The result should be every line in the data below that carries the string "mathrm".

(Beginning of Entries supplied)

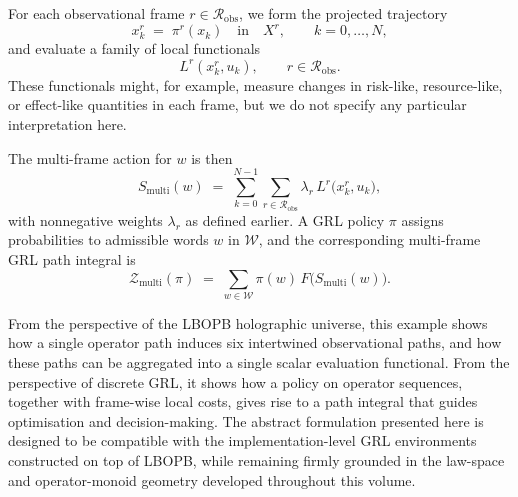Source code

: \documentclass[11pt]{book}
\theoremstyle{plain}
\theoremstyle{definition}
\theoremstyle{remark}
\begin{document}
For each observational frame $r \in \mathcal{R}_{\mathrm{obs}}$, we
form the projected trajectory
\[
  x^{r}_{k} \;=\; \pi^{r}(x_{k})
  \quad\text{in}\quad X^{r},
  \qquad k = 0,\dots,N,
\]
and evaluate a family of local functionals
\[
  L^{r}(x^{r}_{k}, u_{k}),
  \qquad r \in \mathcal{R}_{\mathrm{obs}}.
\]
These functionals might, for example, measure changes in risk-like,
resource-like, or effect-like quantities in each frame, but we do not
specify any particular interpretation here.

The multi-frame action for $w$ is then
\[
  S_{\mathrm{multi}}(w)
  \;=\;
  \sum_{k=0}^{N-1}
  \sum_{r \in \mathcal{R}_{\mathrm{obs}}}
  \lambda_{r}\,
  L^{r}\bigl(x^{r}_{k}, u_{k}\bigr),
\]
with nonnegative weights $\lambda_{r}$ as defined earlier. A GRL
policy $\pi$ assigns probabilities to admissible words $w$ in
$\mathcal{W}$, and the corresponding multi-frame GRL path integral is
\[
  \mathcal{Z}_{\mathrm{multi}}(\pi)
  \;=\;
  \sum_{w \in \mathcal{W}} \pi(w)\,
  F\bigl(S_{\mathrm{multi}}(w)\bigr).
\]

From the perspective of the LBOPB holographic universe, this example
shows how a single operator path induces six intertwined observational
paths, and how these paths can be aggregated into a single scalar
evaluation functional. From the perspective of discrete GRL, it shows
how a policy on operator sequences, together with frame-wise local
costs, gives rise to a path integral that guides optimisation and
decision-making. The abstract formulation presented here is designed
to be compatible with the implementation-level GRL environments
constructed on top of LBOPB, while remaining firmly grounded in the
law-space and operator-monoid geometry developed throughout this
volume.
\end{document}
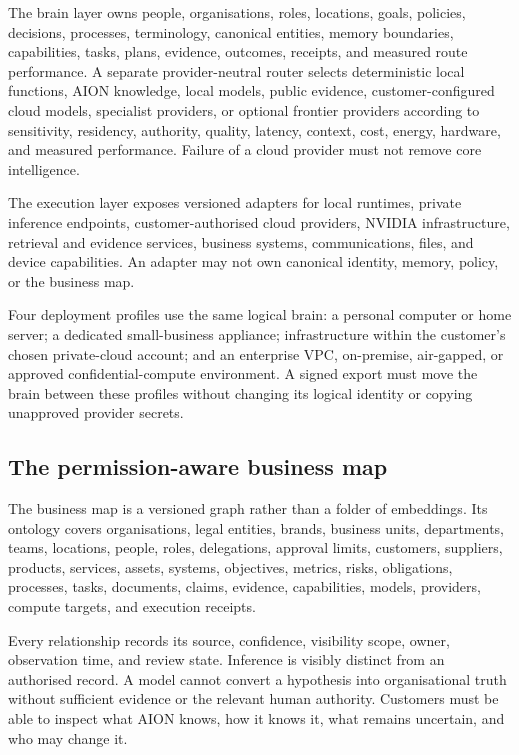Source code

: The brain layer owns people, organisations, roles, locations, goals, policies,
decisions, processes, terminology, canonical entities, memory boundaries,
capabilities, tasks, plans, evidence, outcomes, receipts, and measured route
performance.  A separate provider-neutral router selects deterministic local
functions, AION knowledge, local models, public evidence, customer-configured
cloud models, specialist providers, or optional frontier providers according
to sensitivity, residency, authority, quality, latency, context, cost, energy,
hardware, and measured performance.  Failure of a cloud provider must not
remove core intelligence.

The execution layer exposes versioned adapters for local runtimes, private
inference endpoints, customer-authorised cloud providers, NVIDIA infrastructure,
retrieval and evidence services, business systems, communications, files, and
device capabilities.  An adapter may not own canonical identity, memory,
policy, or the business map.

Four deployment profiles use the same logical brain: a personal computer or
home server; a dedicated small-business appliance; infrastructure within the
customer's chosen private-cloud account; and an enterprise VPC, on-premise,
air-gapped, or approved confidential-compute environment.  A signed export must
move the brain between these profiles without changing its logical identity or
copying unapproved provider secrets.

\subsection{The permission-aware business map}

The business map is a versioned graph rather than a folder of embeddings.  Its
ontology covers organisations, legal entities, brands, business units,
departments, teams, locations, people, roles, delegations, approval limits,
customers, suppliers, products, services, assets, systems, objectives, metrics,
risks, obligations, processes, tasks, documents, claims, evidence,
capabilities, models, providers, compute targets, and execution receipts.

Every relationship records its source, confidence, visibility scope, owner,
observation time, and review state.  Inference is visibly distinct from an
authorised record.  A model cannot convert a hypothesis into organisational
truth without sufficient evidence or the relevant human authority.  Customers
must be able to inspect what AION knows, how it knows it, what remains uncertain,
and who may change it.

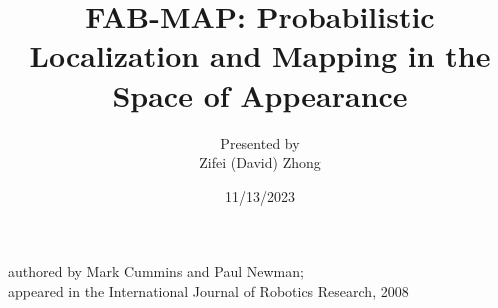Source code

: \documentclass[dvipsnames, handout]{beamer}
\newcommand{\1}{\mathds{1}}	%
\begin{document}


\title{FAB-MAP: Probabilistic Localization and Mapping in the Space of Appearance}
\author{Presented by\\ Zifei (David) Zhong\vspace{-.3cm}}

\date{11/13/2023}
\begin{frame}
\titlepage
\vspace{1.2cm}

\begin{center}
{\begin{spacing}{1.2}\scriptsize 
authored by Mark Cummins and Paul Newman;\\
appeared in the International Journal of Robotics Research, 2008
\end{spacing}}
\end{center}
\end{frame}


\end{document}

(End of Entries supplied)

Reply:
For each observational frame $r \in \mathcal{R}_{\mathrm{obs}}$, we
  \qquad r \in \mathcal{R}_{\mathrm{obs}}.
  S_{\mathrm{multi}}(w)
  \sum_{r \in \mathcal{R}_{\mathrm{obs}}}
  \mathcal{Z}_{\mathrm{multi}}(\pi)
  F\bigl(S_{\mathrm{multi}}(w)\bigr).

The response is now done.